▸ **Task to carry out**
Give the lines below again exactly, starting with the line that holds "252 ms: 2.08x" and going on through the line that holds "10.3 ms: 1.04x".

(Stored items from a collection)
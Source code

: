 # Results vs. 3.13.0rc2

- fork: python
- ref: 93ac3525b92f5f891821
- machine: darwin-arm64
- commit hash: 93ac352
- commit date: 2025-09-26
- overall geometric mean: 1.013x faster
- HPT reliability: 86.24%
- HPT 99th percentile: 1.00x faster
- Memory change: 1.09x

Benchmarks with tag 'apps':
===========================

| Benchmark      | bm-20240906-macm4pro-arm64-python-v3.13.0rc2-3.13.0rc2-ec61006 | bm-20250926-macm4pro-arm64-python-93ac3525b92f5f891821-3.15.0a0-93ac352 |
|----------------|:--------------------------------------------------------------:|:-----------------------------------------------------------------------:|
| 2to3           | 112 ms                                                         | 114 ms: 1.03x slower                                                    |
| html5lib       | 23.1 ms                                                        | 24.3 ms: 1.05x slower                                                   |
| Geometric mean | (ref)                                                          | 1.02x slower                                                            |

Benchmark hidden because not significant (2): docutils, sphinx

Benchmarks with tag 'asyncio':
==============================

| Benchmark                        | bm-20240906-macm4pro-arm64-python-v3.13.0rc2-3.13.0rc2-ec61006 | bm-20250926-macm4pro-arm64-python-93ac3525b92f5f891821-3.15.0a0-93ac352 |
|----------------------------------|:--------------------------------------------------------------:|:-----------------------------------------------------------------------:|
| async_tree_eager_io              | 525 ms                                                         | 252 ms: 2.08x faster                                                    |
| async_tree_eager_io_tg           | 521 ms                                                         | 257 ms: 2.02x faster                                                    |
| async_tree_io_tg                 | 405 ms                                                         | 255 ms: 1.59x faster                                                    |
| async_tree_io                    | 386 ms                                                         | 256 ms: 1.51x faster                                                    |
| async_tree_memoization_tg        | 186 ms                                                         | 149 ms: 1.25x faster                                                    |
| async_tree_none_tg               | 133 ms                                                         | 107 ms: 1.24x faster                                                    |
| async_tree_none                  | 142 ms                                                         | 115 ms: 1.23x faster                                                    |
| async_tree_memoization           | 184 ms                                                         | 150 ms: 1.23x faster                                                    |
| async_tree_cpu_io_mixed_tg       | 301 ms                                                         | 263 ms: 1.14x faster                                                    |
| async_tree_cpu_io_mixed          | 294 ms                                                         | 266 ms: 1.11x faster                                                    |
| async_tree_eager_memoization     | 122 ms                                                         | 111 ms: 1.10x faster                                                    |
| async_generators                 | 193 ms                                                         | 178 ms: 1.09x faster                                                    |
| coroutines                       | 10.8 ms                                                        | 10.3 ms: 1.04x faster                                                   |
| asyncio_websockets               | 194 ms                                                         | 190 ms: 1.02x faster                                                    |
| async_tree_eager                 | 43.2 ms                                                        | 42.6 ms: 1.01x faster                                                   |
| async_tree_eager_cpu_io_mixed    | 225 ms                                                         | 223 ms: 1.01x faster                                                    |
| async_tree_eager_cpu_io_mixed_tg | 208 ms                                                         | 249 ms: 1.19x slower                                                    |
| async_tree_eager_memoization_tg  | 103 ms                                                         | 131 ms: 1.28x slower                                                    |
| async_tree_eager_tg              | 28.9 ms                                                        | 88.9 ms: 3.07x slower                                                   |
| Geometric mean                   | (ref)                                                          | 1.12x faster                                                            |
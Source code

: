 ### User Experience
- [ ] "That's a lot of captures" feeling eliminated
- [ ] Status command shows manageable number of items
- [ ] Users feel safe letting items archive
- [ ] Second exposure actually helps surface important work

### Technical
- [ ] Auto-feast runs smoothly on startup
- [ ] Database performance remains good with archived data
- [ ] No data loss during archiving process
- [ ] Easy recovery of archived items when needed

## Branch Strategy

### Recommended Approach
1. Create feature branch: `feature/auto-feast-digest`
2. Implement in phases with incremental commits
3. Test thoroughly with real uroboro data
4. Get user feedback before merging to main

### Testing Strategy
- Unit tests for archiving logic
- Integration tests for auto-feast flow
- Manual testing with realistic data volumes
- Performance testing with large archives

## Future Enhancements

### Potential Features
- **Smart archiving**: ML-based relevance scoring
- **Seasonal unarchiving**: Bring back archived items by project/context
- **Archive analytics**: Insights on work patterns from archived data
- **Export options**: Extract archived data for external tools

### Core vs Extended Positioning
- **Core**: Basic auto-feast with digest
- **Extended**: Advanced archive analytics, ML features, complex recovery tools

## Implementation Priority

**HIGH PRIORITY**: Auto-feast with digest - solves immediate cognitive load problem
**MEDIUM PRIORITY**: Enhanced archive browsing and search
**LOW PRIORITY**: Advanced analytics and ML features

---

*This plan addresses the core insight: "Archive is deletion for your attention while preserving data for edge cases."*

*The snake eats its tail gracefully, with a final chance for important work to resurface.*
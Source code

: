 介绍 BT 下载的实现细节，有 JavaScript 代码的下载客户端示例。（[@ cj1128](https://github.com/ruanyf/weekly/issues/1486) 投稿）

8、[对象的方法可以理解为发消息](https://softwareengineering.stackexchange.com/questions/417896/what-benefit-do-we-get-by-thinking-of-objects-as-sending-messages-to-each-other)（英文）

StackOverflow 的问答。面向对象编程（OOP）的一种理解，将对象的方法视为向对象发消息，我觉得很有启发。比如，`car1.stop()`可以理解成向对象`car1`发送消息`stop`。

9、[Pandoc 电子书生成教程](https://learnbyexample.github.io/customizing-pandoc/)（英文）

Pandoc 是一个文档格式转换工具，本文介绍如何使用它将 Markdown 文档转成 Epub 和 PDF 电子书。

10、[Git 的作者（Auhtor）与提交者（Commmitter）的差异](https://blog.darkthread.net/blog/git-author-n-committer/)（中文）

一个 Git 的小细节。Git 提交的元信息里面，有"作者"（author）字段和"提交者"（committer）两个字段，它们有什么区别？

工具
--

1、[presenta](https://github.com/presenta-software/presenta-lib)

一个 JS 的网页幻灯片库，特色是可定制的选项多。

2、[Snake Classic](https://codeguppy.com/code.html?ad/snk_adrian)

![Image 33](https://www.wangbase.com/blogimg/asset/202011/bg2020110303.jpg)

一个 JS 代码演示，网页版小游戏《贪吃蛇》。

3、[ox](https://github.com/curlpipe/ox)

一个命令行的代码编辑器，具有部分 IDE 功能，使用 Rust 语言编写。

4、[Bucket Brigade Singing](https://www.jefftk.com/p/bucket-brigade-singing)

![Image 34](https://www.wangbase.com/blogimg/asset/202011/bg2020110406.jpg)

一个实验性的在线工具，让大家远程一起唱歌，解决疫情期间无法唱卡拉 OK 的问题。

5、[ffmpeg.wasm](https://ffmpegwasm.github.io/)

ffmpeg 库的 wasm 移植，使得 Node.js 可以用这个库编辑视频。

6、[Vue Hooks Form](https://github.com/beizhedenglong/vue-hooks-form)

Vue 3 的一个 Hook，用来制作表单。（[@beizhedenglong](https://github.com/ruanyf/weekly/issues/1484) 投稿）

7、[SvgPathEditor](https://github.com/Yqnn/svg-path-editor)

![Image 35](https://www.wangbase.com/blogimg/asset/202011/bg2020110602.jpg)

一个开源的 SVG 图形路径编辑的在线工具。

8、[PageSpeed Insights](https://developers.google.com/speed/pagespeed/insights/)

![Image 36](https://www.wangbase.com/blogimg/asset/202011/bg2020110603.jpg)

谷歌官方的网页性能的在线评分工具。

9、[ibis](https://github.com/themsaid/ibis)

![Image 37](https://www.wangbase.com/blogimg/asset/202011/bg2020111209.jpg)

▸ **Reply**
| async_tree_eager_io              | 525 ms                                                         | 252 ms: 2.08x faster                                                    |
| async_tree_eager_io_tg           | 521 ms                                                         | 257 ms: 2.02x faster                                                    |
| async_tree_io_tg                 | 405 ms                                                         | 255 ms: 1.59x faster                                                    |
| async_tree_io                    | 386 ms                                                         | 256 ms: 1.51x faster                                                    |
| async_tree_memoization_tg        | 186 ms                                                         | 149 ms: 1.25x faster                                                    |
| async_tree_none_tg               | 133 ms                                                         | 107 ms: 1.24x faster                                                    |
| async_tree_none                  | 142 ms                                                         | 115 ms: 1.23x faster                                                    |
| async_tree_memoization           | 184 ms                                                         | 150 ms: 1.23x faster                                                    |
| async_tree_cpu_io_mixed_tg       | 301 ms                                                         | 263 ms: 1.14x faster                                                    |
| async_tree_cpu_io_mixed          | 294 ms                                                         | 266 ms: 1.11x faster                                                    |
| async_tree_eager_memoization     | 122 ms                                                         | 111 ms: 1.10x faster                                                    |
| async_generators                 | 193 ms                                                         | 178 ms: 1.09x faster                                                    |
| coroutines                       | 10.8 ms                                                        | 10.3 ms: 1.04x faster                                                   |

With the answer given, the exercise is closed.